BEGIN GIVEN DATA

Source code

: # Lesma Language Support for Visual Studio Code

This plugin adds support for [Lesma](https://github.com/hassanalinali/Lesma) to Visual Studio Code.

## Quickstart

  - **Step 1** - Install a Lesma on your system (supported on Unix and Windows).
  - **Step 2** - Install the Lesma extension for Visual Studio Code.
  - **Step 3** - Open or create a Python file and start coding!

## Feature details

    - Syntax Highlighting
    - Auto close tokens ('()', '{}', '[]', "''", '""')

END GIVEN DATA

Set down every entry exactly as it appears.

OUTPUT FOR THIS TASK
Source code

: # Lesma Language Support for Visual Studio Code

This plugin adds support for [Lesma](https://github.com/hassanalinali/Lesma) to Visual Studio Code.

## Quickstart

  - **Step 1** - Install a Lesma on your system (supported on Unix and Windows).
  - **Step 2** - Install the Lesma extension for Visual Studio Code.
  - **Step 3** - Open or create a Python file and start coding!

## Feature details

    - Syntax Highlighting
    - Auto close tokens ('()', '{}', '[]', "''", '""')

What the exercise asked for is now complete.